Everest
Regia di Baltasar Kormákur
Con Jason Clarke, Josh Brolin, John Hawkes, Jake Gyllenhaal, Martin Henderson, Emily Watson, Robin Wright, Sam Worthington, Keira Knightley
USA, Gran Bretagna, Italia, 2015
Negli anni Novanta la scalata all'Everest si avviava a diventare la triste baracconata commerciale che ormai caratterizza l'ascesa alla cima più alta del mondo, con file di dozzine di alpinisti fermi in attesa di progredire verso la vetta come se fossero in coda per comperare il biglietto al cinema. "Everest" di Baltasar Kormákur è ambientato proprio all'alba di questo approccio alla montagna, quando nel 1996 varie agenzie di viaggi specializzate nelle scalate in alta quota organizzarono la scalata sulla vetta dell'Himalaya.
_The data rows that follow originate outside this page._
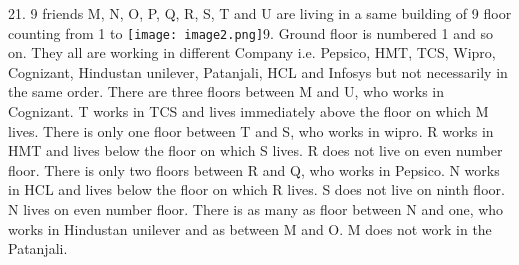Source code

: \documentclass[
]{article}
\begin{document}
21. 9 friends M, N, O, P, Q, R, S, T and U are living in a same building of 9 floor counting from 1
to \texttt{[image: image2.png]}9. Ground floor is numbered 1 and so on. They all are working in different Company i.e.
Pepsico, HMT, TCS, Wipro, Cognizant, Hindustan unilever, Patanjali, HCL and Infosys but
not necessarily in the same order. There are three floors between M and U, who works in
Cognizant. T works in TCS and lives immediately above the floor on which M lives. There is
only one floor between T and S, who works in wipro. R works in HMT and lives below the
floor on which S lives. R does not live on even number floor. There is only two floors
between R and Q, who works in Pepsico. N works in HCL and lives below the floor on
which R lives. S does not live on ninth floor. N lives on even number floor. There is as many
as floor between N and one, who works in Hindustan unilever and as between M and O. M
does not work in the Patanjali.\\
\end{document}
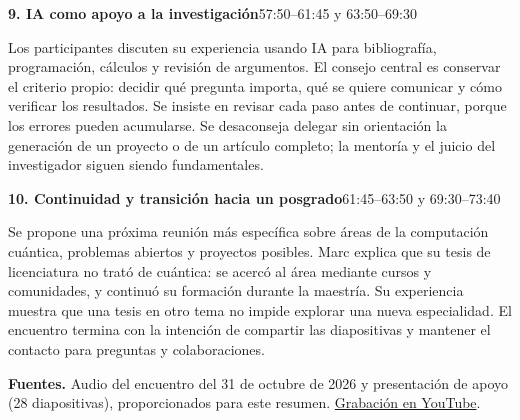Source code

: \documentclass[11pt,a4paper]{article}
\newcommand{\parte}[2]{\par\addvspace{7pt}\Needspace{5\baselineskip}\noindent\textbf{#1}\hfill{\small #2}\par\nobreak}
\begin{document}
\parte{9. IA como apoyo a la investigación}{57:50--61:45 y 63:50--69:30}
Los participantes discuten su experiencia usando IA para bibliografía, programación, cálculos y revisión de argumentos. El consejo central es conservar el criterio propio: decidir qué pregunta importa, qué se quiere comunicar y cómo verificar los resultados. Se insiste en revisar cada paso antes de continuar, porque los errores pueden acumularse. Se desaconseja delegar sin orientación la generación de un proyecto o de un artículo completo; la mentoría y el juicio del investigador siguen siendo fundamentales.

\parte{10. Continuidad y transición hacia un posgrado}{61:45--63:50 y 69:30--73:40}
Se propone una próxima reunión más específica sobre áreas de la computación cuántica, problemas abiertos y proyectos posibles. Marc explica que su tesis de licenciatura no trató de cuántica: se acercó al área mediante cursos y comunidades, y continuó su formación durante la maestría. Su experiencia muestra que una tesis en otro tema no impide explorar una nueva especialidad. El encuentro termina con la intención de compartir las diapositivas y mantener el contacto para preguntas y colaboraciones.

\par\addvspace{8pt}
{\small\textbf{Fuentes.} Audio del encuentro del 31 de octubre de 2026 y presentación de apoyo (28 diapositivas), proporcionados para este resumen. \href{https://www.youtube.com/watch?v=kJAX_0uai8Y}{Grabación en YouTube}.}
\end{document}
Il film, basato su fatti realmente accaduti, è la storia delle spedizioni commerciali avvenute nella primavera di quell'anno, quando in seguito a una terribile tempesta morirono otto persone.
"Everest" è un film incompiuto, nel senso che dalla narrazione degli avvenimenti, portata avanti con piattezza e con una linearità disarmante e priva di guizzi, non emergono in maniera nitida i temi che gli autori avrebbero voluto sviluppare.
Nelle intenzioni del regista e degli sceneggiatori "Everest" avrebbe dovuto essere un film nel quale l'uomo cerca di dominare la natura - tentando di rendere l'ascesa alla montagna un'impresa alla portata di chiunque possa pagare - ma viene travolto dalla forza schiacciante degli elementi e punito per essere stato arrogante. Da questa situazione avrebbe dovuto emergere in maniera epica ed eroica uno degli alpinisti, martoriato ma vivo dopo avere trascorso una notte sepolto sotto la neve. Che questa avrebbe dovuto essere l'impostazione del film lo si riesce a intuire, ma il tutto si riduce a un baluginio e poco più.
La fotografia e gli effetti speciali non sono d'aiuto. Nonostante la bellezza selvaggia dell'ambientazione, il film non è sostenuto da una fotografia adeguata, che si riduce a qualche panoramica da album delle vacanze. Inoltre la rappresentazione della tempesta di neve ha il pathos di una nevicata qualunque in centro città.
La sceneggiatura, poi, contiene un elemento che manda all'aria la possibilità di provare ammirazione per il personaggio che si salva con le sue forze. Dopo avere saputo che è ritornato miracolosamente al campo base, la moglie dell'uomo, nella sua casa signorile negli Stati Uniti, fa una telefonata minacciosa all'ambasciata, pretendendo che un elicottero vada a prelevare il marito. La scena è mostrata al pubblico come se il regista volesse suggerire: "Guardate come si dà da fare la moglie, che muove mari e monti per salvare il marito! Anche questo vi fa capire che la situazione è al limite ed estremamente drammatica!". Beh, non è questo che viene suggerito.
Bisogna dire che nemmeno la storia originale è d'aiuto per confezionare un film in linea con le intenzioni degli autori. Quelli che erano saliti sull'Everest quel giorno del 1996 erano alpinisti che si erano messi in pericolo per via delle loro decisioni stupide e sconsiderate. Non si può provare empatia assistendo alle vicende di persone che se la vanno a cercare in modo così insistente. Forse è questa caratteristica della vicenda che rende il film così piatto, piatto come l'eeg dei protagonisti.